Thursday, December 30, 2010

About IRP_MJ_CREATE and minifilter design considerations - Part III

An interesting topic when discussing creates is the context (thread and process context) in which the create happens. This isn't really interesting from the OS perspective (since the OS always receives the request in the context of the requestor) but from a filtering perspective. In the previous post we discussed how the OS takes the request and eventually sends an IRP to the file system. There are some things to note:

  1. CREATE operations must be synchronized by the OS. I think this is true for any stateful protocol (and stateless protocols don't really have a CREATE operation anyway). The CREATE operation simply means "hey everyone, there will be some requests in this context for this object so you'd better set up your contexts so you know what we're talking about when you get the next request". So the requestor can't really do anything until the request is complete since they don't even have a handle. This means that the IO manager will pretty much execute in a single thread and when it needs to wait for some other service (like the FS) it will send a request (the IRP_MJ_CREATE IRP) and wait for it to come back.
  2. The FS stack however is layered. The implication of this is that while the user can treat the CREATE operation as synchronous, the layers involved in processing that create can't. For file system filters (legacy and minifilters), there are 3 distinct steps:
    1. Before the request makes to the minifilter (before the preCreate callback is called)
    2. After the request is seen by the minifilter, but before the minifilter knows the request has been completed by the lower layers (after the preCreate callback but before the postCreate callback)
    3. After the minifilter knows the request has completed, but before the IO manager knows about it (after the postCreate callback)
    This is important to understand because there are certain limitations, depending on what each layer of the OS knows about the request. For example, during a preCreate callback, the IO manager knows someone wants to open a file but the FS doesn't yet know about that file. So even though the minifilter has a FILE_OBJECT structure (which comes from the IO manager), trying to use it to request something from the FS (like reading or writing or even queries) cannot work since the FS has not yet seen the request and has no idea what the FILE_OBJECT is supposed to represent (the information about which stream on disk the FILE_OBJECT will represent is stored in the create IRP and not in the FILE_OBJECT). In a similar fashion, during the postCreate callback the filter knows how the FS handled the request (whether it was a successful request or not) but the IO manager doesn't, so trying to call a function that involves the IO manager for that FILE_OBJECT (for example ObOpenObjectByPointer, which will create a HANDLE given an OBJECT) will fail.

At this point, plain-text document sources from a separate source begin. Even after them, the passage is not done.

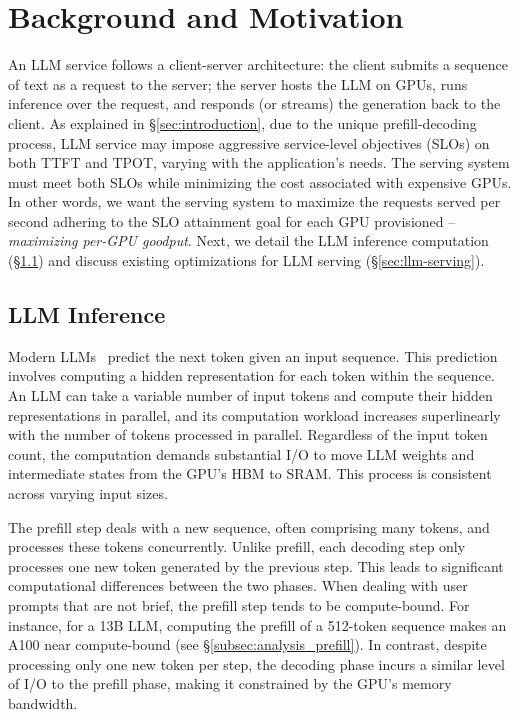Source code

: \section{Background and Motivation}
\label{sec:background}


An LLM service follows a client-server architecture: the client submits a sequence of text as a request to the server; the server hosts the LLM on GPUs, runs inference over the request, and responds (or streams) the generation back to the client. As explained in \S\ref{sec:introduction}, due to the unique prefill-decoding process, LLM service may impose aggressive service-level objectives (SLOs) on both TTFT and TPOT, varying with the application's needs. The serving system must meet both SLOs while minimizing the cost associated with expensive GPUs. In other words, we want the serving system to maximize the requests served per second adhering to the SLO attainment goal for each GPU provisioned -- \emph{maximizing per-GPU goodput}.
Next, we detail the LLM inference computation (\S\ref{sec:llm-inference}) and discuss existing optimizations for LLM serving (\S\ref{sec:llm-serving}).

\subsection{LLM Inference}
\label{sec:llm-inference}

Modern LLMs~\cite{openai2023gpt4,touvron2023llama} predict the next token given an input sequence. This prediction involves computing a hidden representation for each token within the sequence. An LLM can take a variable number of input tokens and compute their hidden representations in parallel, and its computation workload increases superlinearly with the number of tokens processed in parallel. Regardless of the input token count, the computation demands substantial I/O to move LLM weights and intermediate states from the GPU's HBM to SRAM. This process is consistent across varying input sizes.

The prefill step deals with a new sequence, often comprising many tokens, and processes these tokens concurrently. Unlike prefill, each decoding step only processes one new token generated by the previous step.
This leads to significant computational differences between the two phases.
When dealing with user prompts that are not brief, the prefill step tends to be compute-bound. For instance, for a 13B LLM, computing the prefill of a 512-token sequence makes an A100 near compute-bound (see \S\ref{subsec:analysis_prefill}). In contrast, despite processing only one new token per step, the decoding phase incurs a similar level of I/O to the prefill phase, making it constrained by the GPU's memory bandwidth.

  3. FltMgr will also synchronize IRP_MJ_CREATE requests for a couple of reasons. From a minifilter perspective, this is beneficial because it simplifies the model quite a bit. In general synchronized operations are somewhat simpler to handle in the postOp callback but synchronizing every operation will have a negative impact on the system. So FltMgr won't synchronize by default any operation except CREATE, where there is no negative impact because the IO manager synchronizes it already. While this is guaranteed by documentation, minifilters should still always return FLT_PREOP_SYNCHRONIZE instead of FLT_PREOP_SUCCESS_WITH_CALLBACK for IRP_MJ_CREATE just so this behavior is made obvious.

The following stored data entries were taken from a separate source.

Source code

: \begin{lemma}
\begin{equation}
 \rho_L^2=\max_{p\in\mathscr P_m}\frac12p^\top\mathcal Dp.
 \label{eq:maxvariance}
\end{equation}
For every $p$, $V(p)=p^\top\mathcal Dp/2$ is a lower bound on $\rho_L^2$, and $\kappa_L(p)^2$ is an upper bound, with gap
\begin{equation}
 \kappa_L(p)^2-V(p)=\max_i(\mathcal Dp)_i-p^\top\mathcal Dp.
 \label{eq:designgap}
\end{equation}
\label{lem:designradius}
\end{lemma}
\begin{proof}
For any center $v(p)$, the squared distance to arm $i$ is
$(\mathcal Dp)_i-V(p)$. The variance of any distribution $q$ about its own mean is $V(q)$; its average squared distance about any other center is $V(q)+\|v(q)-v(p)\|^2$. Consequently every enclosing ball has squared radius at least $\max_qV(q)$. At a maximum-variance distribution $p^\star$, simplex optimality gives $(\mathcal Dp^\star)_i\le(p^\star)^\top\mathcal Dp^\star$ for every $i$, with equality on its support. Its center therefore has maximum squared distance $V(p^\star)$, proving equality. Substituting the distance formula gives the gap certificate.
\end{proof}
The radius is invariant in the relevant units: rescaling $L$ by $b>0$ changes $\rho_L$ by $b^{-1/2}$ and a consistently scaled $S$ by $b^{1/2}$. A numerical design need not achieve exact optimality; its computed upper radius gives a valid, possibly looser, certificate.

  4. This brings us to the most important point. FltMgr documentation mentions in a bunch of different places that the postCreate callback will be called in the same context as the preCreate callback. In some cases I've this statement being interpreted as "FltMgr guarantees that the postCreate will be called in the same thread where the user request was issued". However, this is not the case. FltMgr makes no guarantees about what thread the preCreate callback will be called on, just that it will call postCreate on the same thread. What can happen is that a filter (legacy or minifilter) can return STATUS_PENDING for an IRP_MJ_CREATE and the continue the request on a different thread, in a different process altogether. This is a legal option and what happens is that the filter below the filter that returned pending will have its preCreate callback called on the new thread, in the new process context. This is a brief example of what happens in this case (let's say the FS will return STATUS_REPARSE):
    1. The IO manager receives the CREATE request on Thread1 and issues an IRP_MJ_CREATE on the same thread.

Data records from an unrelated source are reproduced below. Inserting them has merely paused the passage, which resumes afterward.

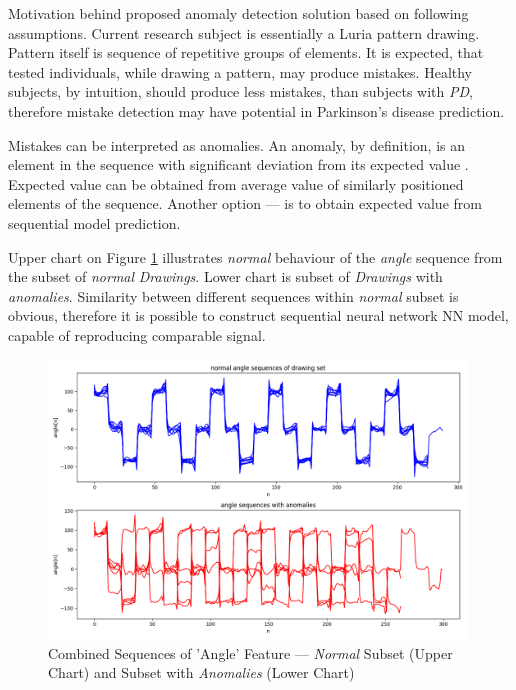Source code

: Motivation behind proposed anomaly detection solution based on following assumptions. Current research subject is essentially a Luria pattern drawing. Pattern itself is sequence of repetitive groups of elements. It is expected, that tested individuals, while drawing a pattern, may produce mistakes. Healthy subjects, by intuition, should produce less mistakes, than subjects with \textit{PD}, therefore mistake detection may have potential in Parkinson's disease prediction.

Mistakes can be interpreted as anomalies. An anomaly, by definition, is an element in the sequence with significant deviation from its expected value \cite{chandola2009anomaly}. Expected value can be obtained from average value of similarly positioned elements of the sequence. Another option --- is to obtain expected value from sequential model prediction. 

Upper chart on Figure \ref{sequence-angle} illustrates \textit{normal} behaviour of the \textit{angle} sequence from the subset of \textit{normal} \textit{Drawings}. Lower chart is subset of \textit{Drawings} with \textit{anomalies}. Similarity between different sequences within  \textit{normal} subset is obvious, therefore it is possible to construct sequential neural network NN model, capable of reproducing comparable signal.

\begin{figure}[htb]
  \centering
    \includegraphics[width=0.99\textwidth]
        {images/anomaly/sequence-angle}
    \caption{Combined Sequences of 'Angle' Feature --- \textit{Normal} Subset (Upper Chart) and Subset with \textit{Anomalies} (Lower Chart)}
    \label{sequence-angle}
\end{figure}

    2. FilterA (let's say it's a legacy filter) sees IRP_MJ_CREATE request on Thread1 and pends it and then sends it down on a different thread, Thread2 .
    3. MinifilterB (below FilterA) sees the IRP_MJ_CREATE request (i.e. minifilter B's preCreate callback is called) on Thread2, where it queues the request and returns FLT_PREOP_PENDING.
    4. MinifilterB then dequeues the request on a different thread (Thread3) and it sends it down (calls FltCompletePendedPreOperation with FLT_PREOP_SYNCHRONIZE for example)
    5. The FS receives the IRP_MJ_CREATE on Thread3, processes and discovers it is a reparse point and so it returns STATUS_REPARSE.
    6. FltMgr's completion routine gets called on Thread3 and since FltMgr knows the operation is synchronized, it simply signals Event2.
    7. FltMgr resumes the operation on Thread2 where it was waiting for the event and calls the postCreate callback for minifilterB.
    8. Minifilter B does whatever processing it does for STATUS_REPARSE and returns FLT_POSTOP_FINISHED_PROCESSING.
    9. FltMgr completes the request (we're still on Thread2).
    10. FilterA's IoCompletion routine gets called on Thread2 and FilterA performs whatever processing it needs before completing the IRP.
    11. the IO manager's IoCompletion routine gets called (still on Thread2), but the IO manager is synchronizing the operation so it signals Event1.
    12. IO manager's wait on Thread1 returns so the IO manager can inspect the result of the call. Since the FS returned STATUS_PENDING, it might return back to OB and restart parsing from there… This in turn might come down the same path and issue a new IRP_MJ_CREATE on Thread1 and so on...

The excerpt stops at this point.